Direct from soil microbiologist Dr Elaine Ingham: https://www.youtube.com/watch?v=x2H60ritjag

null

[deleted]

blackeyeblitzar

Aren’t those minerals depleted by higher and higher yield crops that are industrially farmed and then shipped all over (along with the water)? How does the regenerative practice add back an equivalent amount? Wouldn’t it need additives that are equal in mass to all the plants previously farmed?

Retric

Most of the matter in food comes from water H2O or Air CO2 + N2. Nitrogen fixing bacteria are literally getting that nitrogen from the air not the soil even if they live in the soil. https://en.wikipedia.org/wiki/Nitrogen_fixation

Modern agriculture uses fertilizer for extra nitrogen (N), phosphorus (P), and potassium (K).

Plants also need a few trace minerals from soil but it’s a tiny fraction of their mass Iron, Calcium, etc and can also be added back: https://en.wikipedia.org/wiki/Rock_flour

PS: There’s some really destructive agricultural like sod that’s literally shipping soil, but the premium pays to replace the soil.

analyte123

It’s more about keeping minerals on the field.
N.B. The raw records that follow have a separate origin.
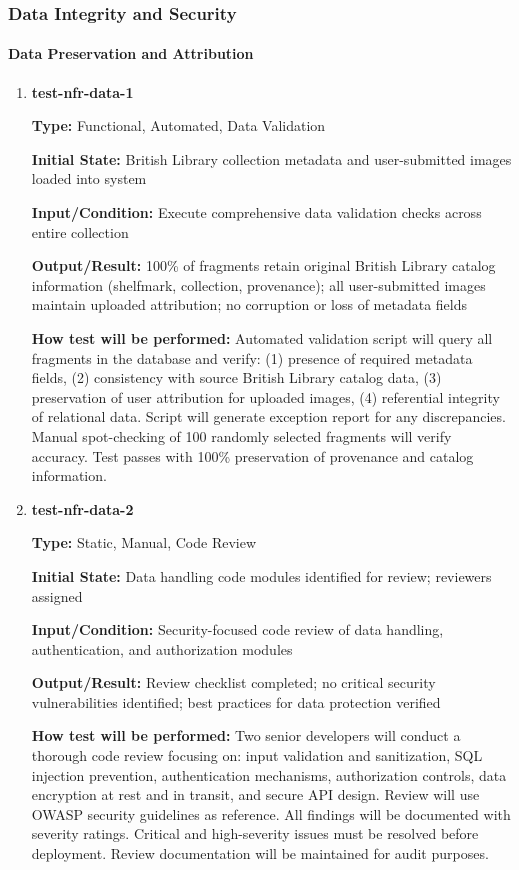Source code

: \documentclass[12pt, titlepage]{article}
\begin{document}
\subsubsection{Data Integrity and Security}

\paragraph{Data Preservation and Attribution}

\begin{enumerate}

\item \textbf{test-nfr-data-1}

\textbf{Type:} Functional, Automated, Data Validation
					
\textbf{Initial State:} British Library collection metadata and user-submitted images loaded into system
					
\textbf{Input/Condition:} Execute comprehensive data validation checks across entire collection
					
\textbf{Output/Result:} 100\% of fragments retain original British Library catalog information (shelfmark, collection, provenance); all user-submitted images maintain uploaded attribution; no corruption or loss of metadata fields
					
\textbf{How test will be performed:} Automated validation script will query all fragments in the database and verify: (1) presence of required metadata fields, (2) consistency with source British Library catalog data, (3) preservation of user attribution for uploaded images, (4) referential integrity of relational data. Script will generate exception report for any discrepancies. Manual spot-checking of 100 randomly selected fragments will verify accuracy. Test passes with 100\% preservation of provenance and catalog information.

\item \textbf{test-nfr-data-2}

\textbf{Type:} Static, Manual, Code Review
					
\textbf{Initial State:} Data handling code modules identified for review; reviewers assigned
					
\textbf{Input/Condition:} Security-focused code review of data handling, authentication, and authorization modules
					
\textbf{Output/Result:} Review checklist completed; no critical security vulnerabilities identified; best practices for data protection verified
					
\textbf{How test will be performed:} Two senior developers will conduct a thorough code review focusing on: input validation and sanitization, SQL injection prevention, authentication mechanisms, authorization controls, data encryption at rest and in transit, and secure API design. Review will use OWASP security guidelines as reference. All findings will be documented with severity ratings. Critical and high-severity issues must be resolved before deployment. Review documentation will be maintained for audit purposes.

\end{enumerate}
\end{document}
A big one is reducing erosion, which practices like no-till and cover cropping help. Tons of soil being washed away is a lot of nutrients being lost.

If you look at a regenerative certification program like [1] you’ll see that you’re allowed to apply synthetic fertilizer but it has to be no more than the rate removed by harvested crops. This means, hopefully, that you aren’t losing much to erosion, runoff, or volatization, and that good soil structure is keeping them available.

[1] https://s3.amazonaws.com/media.regenified.com/wp-content/upl...

debacle

It doesn't. After a few years, the scant resources (phosphates, magnesium, manganese) run out again.

Most small-scale regenerative ag farms are bringing in a lot of outside material to add those minerals back in.

My farmland hasn't been farmed for 50 years. If I clear an area and put a veggie bed in, I get 1 year of great yield, 1 year of "okay" yield, and then it becomes impossible to grow anything due to nutrient deficiencies.

tastyfreeze

Fungi digest rocks and make the minerals water soluble. It is the life in the soil the regenerates the fertility. Fungi are the first things to die with tilling and chemical application; breaking the nutrient cycle.

ggm

I don't think you're wrong, A good write up of the economic incentives would be really interesting.

Regenerative practices would probably initially look like a reduced high side profit, and reduced land yield intensity but at significantly reduced input costs on chemicals and pesticides. The labour costs might be higher or lower depending. Then over time, yield to use would show for area in production actual profits were better but still to a lower high point. More certainty as long as e.g. massive disease or pest risk didn't strike.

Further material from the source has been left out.